In the present work, fundamental solutions for the plane strain problem of an elastic layer perfectly bonded on an elastic half plane were established in the context of the generalized continuum theory of couple stress elasticity. The couple stress elasticity is the simplest gradient type theory that encompasses the analytical possibility of size effects by introducing characteristic length scales that can be related to the material microstructure of the layer and the substrate. An analytical solution procedure based on Fourier integral transforms and direct stiffness approach was adopted to obtain the closed-form general solution in the Fourier transform space. An efficient quadrature was subsequently implemented to carry out all the involved Fourier transform inversions. Numerical results were derived for two characteristic loading cases, and a thorough parametric study was performed to highlight the role of the material mismatch and role of the microstructure of the layer and that of the substrate based on their macroscopic responses. It should be noted that the cases of an elastic half plane [21] and single layer bonded on a rigid-based substrate [36] can be readily recovered from the present solution by adjusting the material constants.

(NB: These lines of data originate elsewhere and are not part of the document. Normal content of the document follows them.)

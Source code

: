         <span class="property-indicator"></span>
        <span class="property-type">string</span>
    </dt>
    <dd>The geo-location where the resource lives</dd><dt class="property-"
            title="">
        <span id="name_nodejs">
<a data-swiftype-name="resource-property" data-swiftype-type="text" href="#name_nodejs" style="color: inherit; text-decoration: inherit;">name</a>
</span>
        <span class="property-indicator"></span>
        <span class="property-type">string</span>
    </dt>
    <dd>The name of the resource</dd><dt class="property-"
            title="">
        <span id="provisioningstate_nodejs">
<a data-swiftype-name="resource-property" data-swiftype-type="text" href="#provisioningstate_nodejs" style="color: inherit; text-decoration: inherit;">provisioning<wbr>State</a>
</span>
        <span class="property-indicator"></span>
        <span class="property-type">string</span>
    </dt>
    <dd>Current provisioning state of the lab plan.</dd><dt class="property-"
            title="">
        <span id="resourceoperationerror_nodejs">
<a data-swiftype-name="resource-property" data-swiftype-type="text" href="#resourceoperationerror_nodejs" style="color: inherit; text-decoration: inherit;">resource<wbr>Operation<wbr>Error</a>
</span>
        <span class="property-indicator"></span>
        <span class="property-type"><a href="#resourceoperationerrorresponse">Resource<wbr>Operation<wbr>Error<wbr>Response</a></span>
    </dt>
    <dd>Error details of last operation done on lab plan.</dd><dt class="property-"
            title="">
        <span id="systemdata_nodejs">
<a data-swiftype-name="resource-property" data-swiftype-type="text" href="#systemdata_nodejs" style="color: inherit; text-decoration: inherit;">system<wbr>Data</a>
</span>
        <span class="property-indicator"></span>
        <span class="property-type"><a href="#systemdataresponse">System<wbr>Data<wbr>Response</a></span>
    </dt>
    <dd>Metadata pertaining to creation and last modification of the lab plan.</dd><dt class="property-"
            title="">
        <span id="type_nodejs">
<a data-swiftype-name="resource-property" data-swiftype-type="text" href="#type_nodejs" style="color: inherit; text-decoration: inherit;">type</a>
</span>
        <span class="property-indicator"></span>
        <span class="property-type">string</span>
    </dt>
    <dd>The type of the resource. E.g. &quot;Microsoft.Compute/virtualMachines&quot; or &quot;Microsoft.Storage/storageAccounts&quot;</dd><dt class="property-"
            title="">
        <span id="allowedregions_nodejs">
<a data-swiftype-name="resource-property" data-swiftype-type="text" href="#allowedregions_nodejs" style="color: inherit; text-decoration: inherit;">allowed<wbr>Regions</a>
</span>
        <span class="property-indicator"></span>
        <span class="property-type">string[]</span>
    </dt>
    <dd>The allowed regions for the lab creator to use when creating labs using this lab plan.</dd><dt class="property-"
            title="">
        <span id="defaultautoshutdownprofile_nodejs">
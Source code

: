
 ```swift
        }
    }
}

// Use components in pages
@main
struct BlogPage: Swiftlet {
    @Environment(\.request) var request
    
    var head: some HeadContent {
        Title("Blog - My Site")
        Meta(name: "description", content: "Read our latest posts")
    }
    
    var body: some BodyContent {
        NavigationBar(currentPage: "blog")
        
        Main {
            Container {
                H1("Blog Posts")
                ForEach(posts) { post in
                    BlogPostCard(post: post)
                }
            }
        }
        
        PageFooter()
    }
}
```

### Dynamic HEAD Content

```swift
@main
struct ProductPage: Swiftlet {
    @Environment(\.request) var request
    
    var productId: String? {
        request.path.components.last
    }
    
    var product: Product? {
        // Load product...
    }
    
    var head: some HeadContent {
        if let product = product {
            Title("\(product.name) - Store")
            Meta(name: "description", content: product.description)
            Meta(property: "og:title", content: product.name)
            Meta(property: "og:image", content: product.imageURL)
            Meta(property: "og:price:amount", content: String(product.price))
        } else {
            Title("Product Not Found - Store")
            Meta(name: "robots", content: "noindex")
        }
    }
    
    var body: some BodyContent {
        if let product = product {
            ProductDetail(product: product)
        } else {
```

The results indicate that the present mathematical model is evidently more realistic than that of a layer bonded on a rigid substrate. This is due to the fact that the coated surface is generally not rigid and the material contrast relative to the coating surface is significant. Specifically, the results indicate the importance of material mismatch in the mechanical response of the layer and the substrate. This response becomes highly size-dependent when the size of the loading region is comparable to the material length scale of the couple stress theory, thereby revealing the crucial role of the material microstructure in surface coating applications. Nevertheless, as the size of the loading region is sufficiently larger or smaller than the material length scale, the size-dependency characteristics diminish and the predicted solutions converge to their classical elasticity counterparts in the former case. The results of the current model can also provide fundamental information (e.g., von Mises stress and interface shear stress) to assess and predict the onset of material yielding, plastic zone size, and debonding along the material interfaces in surface coating applications.

Finally, it should be noted that the results in the present study can also be applied to construct fundamental solutions that are essential to analyze indentation problems in layered microstructured materials. Additionally, the extension of the current study to treat a multi-layer medium, with possible applications to a multi-layer surface coating, is also of practical interest and will be the subject of a future investigation.